EXERCISE AIM
What lines of the data below hold the string "Latest"? Copy each one.

Stored items from a collection
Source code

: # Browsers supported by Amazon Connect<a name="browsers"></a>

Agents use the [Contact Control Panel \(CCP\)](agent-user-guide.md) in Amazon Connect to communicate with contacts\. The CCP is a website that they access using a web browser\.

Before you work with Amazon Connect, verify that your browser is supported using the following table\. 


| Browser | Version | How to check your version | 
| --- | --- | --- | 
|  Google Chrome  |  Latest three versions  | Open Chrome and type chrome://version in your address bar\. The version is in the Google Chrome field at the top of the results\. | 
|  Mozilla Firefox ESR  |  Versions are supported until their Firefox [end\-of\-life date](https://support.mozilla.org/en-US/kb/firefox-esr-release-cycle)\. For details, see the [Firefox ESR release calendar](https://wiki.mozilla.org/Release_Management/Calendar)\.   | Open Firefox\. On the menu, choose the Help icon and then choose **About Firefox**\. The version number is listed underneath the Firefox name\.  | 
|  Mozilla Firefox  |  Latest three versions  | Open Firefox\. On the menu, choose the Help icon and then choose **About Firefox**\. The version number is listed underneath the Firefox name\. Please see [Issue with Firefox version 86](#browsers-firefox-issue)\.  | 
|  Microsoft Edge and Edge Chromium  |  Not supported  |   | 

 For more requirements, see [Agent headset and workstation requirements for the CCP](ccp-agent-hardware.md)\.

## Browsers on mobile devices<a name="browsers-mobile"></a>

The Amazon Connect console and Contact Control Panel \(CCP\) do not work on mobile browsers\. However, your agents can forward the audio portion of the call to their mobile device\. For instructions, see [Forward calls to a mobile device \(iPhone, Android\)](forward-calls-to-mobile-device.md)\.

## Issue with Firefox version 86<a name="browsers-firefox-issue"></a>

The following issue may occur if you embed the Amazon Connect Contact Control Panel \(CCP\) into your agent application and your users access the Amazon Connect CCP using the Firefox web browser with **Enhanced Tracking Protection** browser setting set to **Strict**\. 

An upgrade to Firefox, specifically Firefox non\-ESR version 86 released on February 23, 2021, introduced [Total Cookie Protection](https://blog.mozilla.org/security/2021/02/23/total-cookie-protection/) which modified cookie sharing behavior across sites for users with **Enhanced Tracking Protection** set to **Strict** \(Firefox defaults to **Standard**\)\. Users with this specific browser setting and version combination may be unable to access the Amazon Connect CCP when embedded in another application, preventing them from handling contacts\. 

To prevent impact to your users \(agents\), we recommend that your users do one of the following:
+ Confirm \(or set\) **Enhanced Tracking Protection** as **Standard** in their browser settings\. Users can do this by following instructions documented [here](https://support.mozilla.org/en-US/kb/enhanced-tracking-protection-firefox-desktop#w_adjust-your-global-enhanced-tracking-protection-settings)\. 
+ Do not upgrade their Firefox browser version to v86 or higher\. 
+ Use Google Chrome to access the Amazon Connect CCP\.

SOLVED PROBLEM
|  Google Chrome  |  Latest three versions  | Open Chrome and type chrome://version in your address bar\. The version is in the Google Chrome field at the top of the results\. | 
|  Mozilla Firefox  |  Latest three versions  | Open Firefox\. On the menu, choose the Help icon and then choose **About Firefox**\. The version number is listed underneath the Firefox name\. Please see [Issue with Firefox version 86](#browsers-firefox-issue)\.  | 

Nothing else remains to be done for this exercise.